#### What to produce
The answer is every line of the records that holds the word "label", copied in full.

(Saved entries)
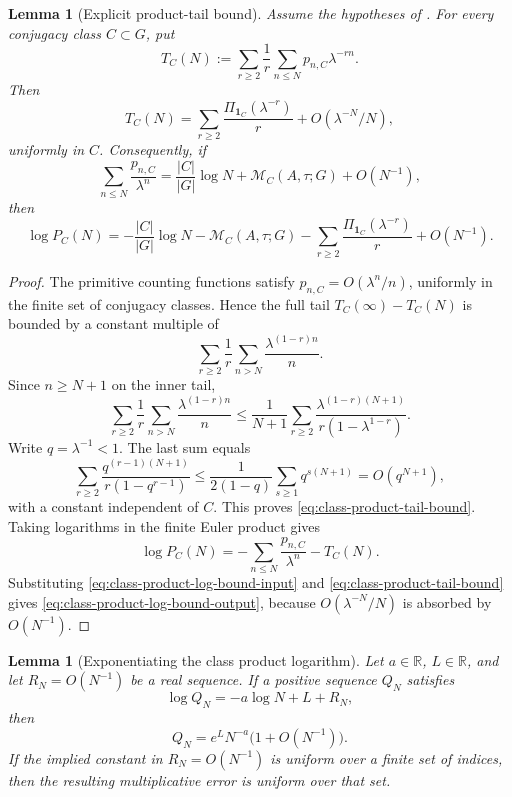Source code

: \documentclass[11pt,a4paper]{amsart}
\theoremstyle{plain}
\newtheorem{lemma}[theorem]{Lemma}
\theoremstyle{definition}
\theoremstyle{remark}
\newcommand{\RR}{\mathbb{R}}
\begin{document}
\begin{lemma}[Explicit product-tail bound]
  \label{lem:class-euler-product-tail-bound}
  Assume the hypotheses of .  For every
  conjugacy class \(C\subset G\), put
  \[
    T_C(N):=
      \sum_{r\ge2}\frac1r\sum_{n\le N}p_{n,C}\lambda^{-rn}.
  \]
  Then
  \begin{equation}\label{eq:class-product-tail-bound}
    T_C(N)=
      \sum_{r\ge2}\frac{\Pi_{\mathbf1_C}(\lambda^{-r})}{r}
      +O(\lambda^{-N}/N),
  \end{equation}
  uniformly in \(C\). Consequently, if
  \begin{equation}\label{eq:class-product-log-bound-input}
    \sum_{n\le N}\frac{p_{n,C}}{\lambda^n}
    =
    \frac{|C|}{|G|}\log N+\mathcal M_C(A,\tau;G)+O(N^{-1}),
  \end{equation}
  then
  \begin{equation}\label{eq:class-product-log-bound-output}
    \log P_C(N)=
    -\frac{|C|}{|G|}\log N
    -\mathcal M_C(A,\tau;G)
    -\sum_{r\ge2}\frac{\Pi_{\mathbf1_C}(\lambda^{-r})}{r}
    +O(N^{-1}).
  \end{equation}
\end{lemma}

\begin{proof}
  The primitive counting functions satisfy \(p_{n,C}=O(\lambda^n/n)\),
  uniformly in the finite set of conjugacy classes. Hence the full tail
  \(T_C(\infty)-T_C(N)\) is bounded by a constant multiple of
  \[
    \sum_{r\ge2}\frac1r\sum_{n>N}\frac{\lambda^{(1-r)n}}{n}.
  \]
  Since \(n\ge N+1\) on the inner tail,
  \[
    \sum_{r\ge2}\frac1r\sum_{n>N}\frac{\lambda^{(1-r)n}}{n}
    \le
    \frac{1}{N+1}
    \sum_{r\ge2}\frac{\lambda^{(1-r)(N+1)}}{r(1-\lambda^{1-r})}.
  \]
  Write \(q=\lambda^{-1}<1\).  The last sum equals
  \[
    \sum_{r\ge2}\frac{q^{(r-1)(N+1)}}{r(1-q^{r-1})}
    \le
    \frac{1}{2(1-q)}\sum_{s\ge1}q^{s(N+1)}
    =O(q^{N+1}),
  \]
  with a constant independent of \(C\).  This proves
  \eqref{eq:class-product-tail-bound}.  Taking logarithms in the finite
  Euler product gives
  \[
    \log P_C(N)=
    -\sum_{n\le N}\frac{p_{n,C}}{\lambda^n}-T_C(N).
  \]
  Substituting \eqref{eq:class-product-log-bound-input} and
  \eqref{eq:class-product-tail-bound} gives
  \eqref{eq:class-product-log-bound-output}, because
  \(O(\lambda^{-N}/N)\) is absorbed by \(O(N^{-1})\).
\end{proof}

\begin{lemma}[Exponentiating the class product logarithm]
  \label{lem:class-product-log-to-product-error}
  Let \(a\in\RR\), \(L\in\RR\), and let \(R_N=O(N^{-1})\) be a real sequence.
  If a positive sequence \(Q_N\) satisfies
  \[
    \log Q_N=-a\log N+L+R_N,
  \]
  then
  \[
    Q_N=e^L N^{-a}\bigl(1+O(N^{-1})\bigr).
  \]
  If the implied constant in \(R_N=O(N^{-1})\) is uniform over a finite set of
  indices, then the resulting multiplicative error is uniform over that set.
\end{lemma}
\end{document}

#### Solved exercise
  \label{lem:class-euler-product-tail-bound}
  \begin{equation}\label{eq:class-product-tail-bound}
  \begin{equation}\label{eq:class-product-log-bound-input}
  \begin{equation}\label{eq:class-product-log-bound-output}
  \label{lem:class-product-log-to-product-error}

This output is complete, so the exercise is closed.